Shared pointer logic looks fine: the lambda takes it by-copy and is stored internally in std::function, so the data remains live.

I am not entirely convinced that we want to burden the C API with additional memory management facilities though. It's C after all, so I don't see a problem with requiring the caller to manage their data. MLIR will not remove the handler by itself. So the user of C API can be reasonably expected to clean their data if they remove the handler, or after calling mlirContextFree.

mlir/lib/CAPI/IR/Diagnostics.cpp
60

Nit: elide trivial braces

mlir/test/CAPI/ir.c
424–425

This change is irrelevant and weakens the test (CHECK only looks at the current line of the comment).

915–922

This change is irrelevant. Consider using git clang-format that would only touch the diff.

Address feedback

GeorgeLyon added a comment.EditedNov 20 2020, 10:25 AM

I have worked with many C APIs in a number of languages and the attitude of "just do the memory management bookkeeping in the host language" has created some very unfortunate complexity in the bindings and more than a few bugs. This is a very low-cost change for the C bindings, and doesn't add much complexity for language bindings that don't care about this functionality (they can just pass NULL to the extra arguments). I think this is also a win from a self-documentation standpoint: before, I would need to go and figure out what are the different ways diagnostic handlers can be unregistered to understand the semantics. I would also need to worry about concurrency, specifically whether or not my handler is guaranteed to not be called after detach returns. I could read the code to figure this out (it turns out, the answer is "no") but I think it is better to minimize this sort of spelunking and just say "we will call your handler and when we are done calling your handler we will call your callback".

Also, if I remember correctly the // CHECK lines used to be surrounded by // clang-format off/on. Is there a reason this changed? I used to run clang-format on save in my editor and it doesn't look like git clang-format has support for this type of flow.

ftynse accepted this revision.Nov 23 2020, 5:07 AM

I have worked with many C APIs in a number of languages and the attitude of "just do the memory management bookkeeping in the host language" has created some very unfortunate complexity in the bindings and more than a few bugs.

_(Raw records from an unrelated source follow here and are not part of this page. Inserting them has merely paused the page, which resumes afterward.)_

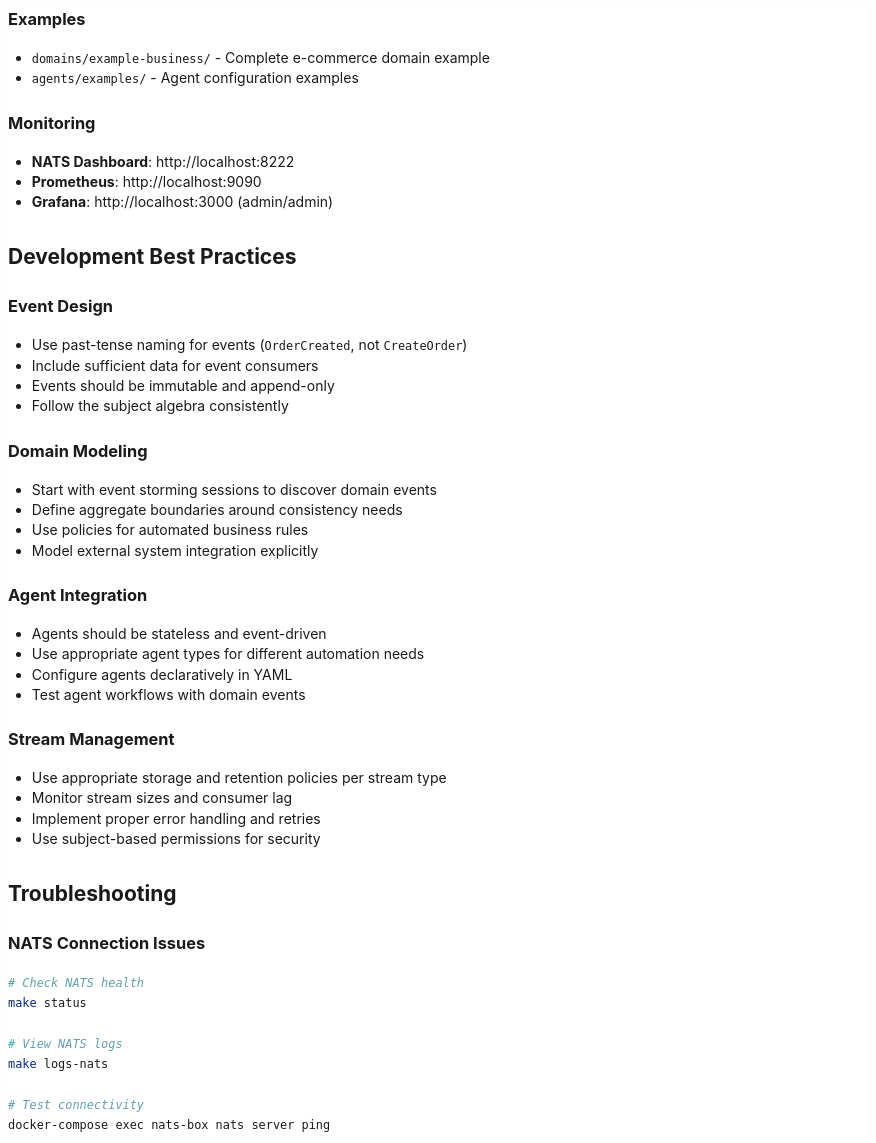 ### Examples
- `domains/example-business/` - Complete e-commerce domain example
- `agents/examples/` - Agent configuration examples

### Monitoring
- **NATS Dashboard**: http://localhost:8222
- **Prometheus**: http://localhost:9090  
- **Grafana**: http://localhost:3000 (admin/admin)

## Development Best Practices

### Event Design
- Use past-tense naming for events (`OrderCreated`, not `CreateOrder`)
- Include sufficient data for event consumers
- Events should be immutable and append-only
- Follow the subject algebra consistently

### Domain Modeling
- Start with event storming sessions to discover domain events
- Define aggregate boundaries around consistency needs
- Use policies for automated business rules
- Model external system integration explicitly

### Agent Integration
- Agents should be stateless and event-driven
- Use appropriate agent types for different automation needs
- Configure agents declaratively in YAML
- Test agent workflows with domain events

### Stream Management
- Use appropriate storage and retention policies per stream type
- Monitor stream sizes and consumer lag
- Implement proper error handling and retries
- Use subject-based permissions for security

## Troubleshooting

### NATS Connection Issues
```bash
# Check NATS health
make status

# View NATS logs
make logs-nats

# Test connectivity
docker-compose exec nats-box nats server ping
```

This is a very low-cost change for the C bindings, and doesn't add much complexity for language bindings that don't care about this functionality (they can just pass NULL to the extra arguments). I think this is also a win from a self-documentation standpoint: before, I would need to go and figure out what are the different ways diagnostic handlers can be unregistered to understand the semantics. I would also need to worry about concurrency, specifically whether or not my handler is guaranteed to not be called after detach returns. I could read the code to figure this out (it turns out, the answer is "no") but I think it is better to minimize this sort of spelunking and just say "we will call your handler and when we are done calling your handler we will call your callback".

Works for me as long as you put some version of this argument in the commit message.

Also, if I remember correctly the // CHECK lines used to be surrounded by // clang-format off/on. Is there a reason this changed? I used to run clang-format on save in my editor and it doesn't look like git clang-format has support for this type of flow.

clang-format used to mess up CHECK comments, but does not anymore, at least for me. So I assumed it has been taught about FileCheck lines.

This revision was automatically updated to reflect the committed changes.